> _Work order_
Starting at the first line of the listing below, repeat each line exactly until you have repeated the one containing "knows what he’s"; skip the pictures.

> _Data records_
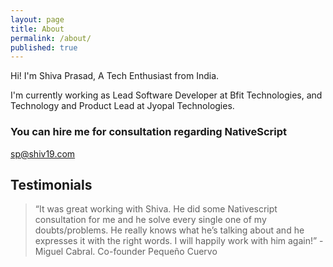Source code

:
 ```yaml
---
layout: page
title: About
permalink: /about/
published: true
---
```


Hi! I'm Shiva Prasad, A Tech Enthusiast from India.

I'm currently working as Lead Software Developer at Bfit Technologies, and
Technology and Product Lead at Jyopal Technologies.

### You can hire me for consultation regarding NativeScript

[sp@shiv19.com](mailto:sp@shiv19.com)

## Testimonials

> “It was great working with Shiva. He did some Nativescript consultation for me
> and he solve every single one of my doubts/problems. He really knows what he’s
> talking about and he expresses it with the right words. I will happily work
> with him again!” -Miguel Cabral. Co-founder Pequeño Cuervo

> _Answer for the task_
Source code

:
 ```yaml
---
layout: page
title: About
permalink: /about/
published: true
---
```


Hi! I'm Shiva Prasad, A Tech Enthusiast from India.

I'm currently working as Lead Software Developer at Bfit Technologies, and
Technology and Product Lead at Jyopal Technologies.

### You can hire me for consultation regarding NativeScript

[sp@shiv19.com](mailto:sp@shiv19.com)

## Testimonials

> “It was great working with Shiva. He did some Nativescript consultation for me
> and he solve every single one of my doubts/problems. He really knows what he’s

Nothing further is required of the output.